Many interconnected devices are plagued by very simple vulnerabilities

Jul 30, 2014 20:59 GMT  ·  By

A report from HP Security Research, created after analyzing popular devices in the most common Internet of Things (IoT) areas, shows that the number of vulnerabilities for each of the items assessed should cause sufficient reasons to worry.

Information, personal and sensitive in nature, was found to benefit from the least degree of protection, as the devices included vulnerabilities of the entire spectrum of complexity, from Heartbleed to denial of service and weak passwords.

TVs, webcams, home thermostats, remote power outlets, sprinkler controllers, hubs for controlling multiple devices, door locks, home alarms, scales and garage door openers were on the list of tested devices, and all of them could be controlled from a mobile gadget; in some cases, cloud service would be available.

It appears that 90% of these devices collected personal information, while 70% communicated over the network without any form of encryption.
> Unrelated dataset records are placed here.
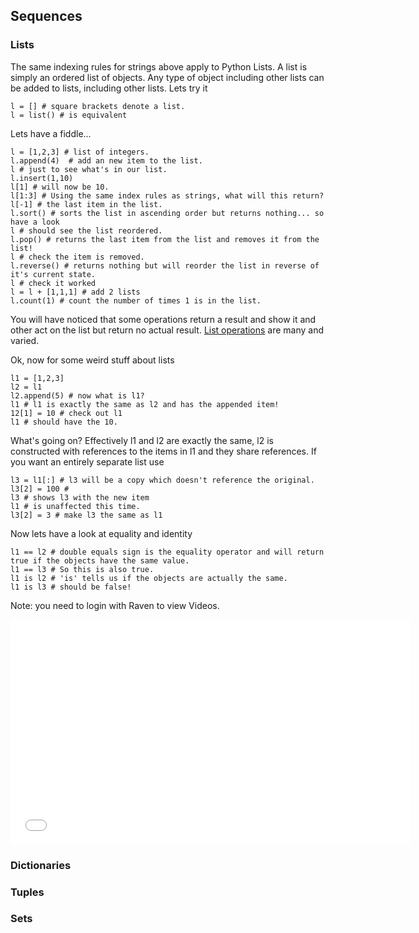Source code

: ## Sequences

### Lists
The same indexing rules for strings above apply to Python Lists.  A list is simply an ordered list of objects.  Any type of object including other lists can be added to lists, including other lists.  Lets try it


    l = [] # square brackets denote a list.
    l = list() # is equivalent 

  Lets have a fiddle...

    l = [1,2,3] # list of integers.
    l.append(4)  # add an new item to the list.
    l # just to see what's in our list.
    l.insert(1,10) 
    l[1] # will now be 10.
    l[1:3] # Using the same index rules as strings, what will this return?  
    l[-1] # the last item in the list.
    l.sort() # sorts the list in ascending order but returns nothing... so have a look
    l # should see the list reordered.
    l.pop() # returns the last item from the list and removes it from the list!
    l # check the item is removed.
    l.reverse() # returns nothing but will reorder the list in reverse of it's current state.
    l # check it worked
    l = l + [1,1,1] # add 2 lists
    l.count(1) # count the number of times 1 is in the list.

You will have noticed that some operations return a result and show it and other act on the list but return no actual result.  [List operations](https://docs.python.org/2/tutorial/datastructures.html) are many and varied.

Ok, now for some weird stuff about lists

    l1 = [1,2,3]
    l2 = l1 
    l2.append(5) # now what is l1?
    l1 # l1 is exactly the same as l2 and has the appended item!
    12[1] = 10 # check out l1
    l1 # should have the 10.

What's going on?  Effectively l1 and l2 are exactly the same, l2 is constructed with references to the items in l1 and they share references.  If you want an entirely separate list use

    l3 = l1[:] # l3 will be a copy which doesn't reference the original.
    l3[2] = 100 #
    l3 # shows l3 with the new item
    l1 # is unaffected this time.
    l3[2] = 3 # make l3 the same as l1

Now lets have a look at equality and identity

    l1 == l2 # double equals sign is the equality operator and will return true if the objects have the same value.
    l1 == l3 # So this is also true.
    l1 is l2 # 'is' tells us if the objects are actually the same.
    l1 is l3 # should be false! 


Note: you need to login with Raven to view Videos.

<iframe width="640" height="360" src="//upload.sms.cam.ac.uk/media/2049841/embed" frameborder="0" scrolling="no" allowfullscreen></iframe>

<!--div style="width:70%">
 <div style="position:relative; width:100%; padding-bottom:56.25%;">
   <iframe style="position:absolute; top:0; bottom:0; width:100%; height:100%;" src="//upload.sms.cam.ac.uk/media/2049841/embed" frameborder="0" scrolling="no" allowfullscreen></iframe>
 </div>
</div-->

### Dictionaries

### Tuples

### Sets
Moreover, 80% did not offer the user the possibility to enable strong passwords, forcing them to rely on a weak one by today’s industry standards.

Given all these risks, it is clear that all devices composing the IoT should be subject to proper security assessment and standards regulating protection measures.

However, IoT is still at the beginning, and it has been seen that adoption of a product on a wider scale also brings stronger security, as a wider audience has the opportunity to find weaknesses, which, in turn, leads to implementing the necessary fixes.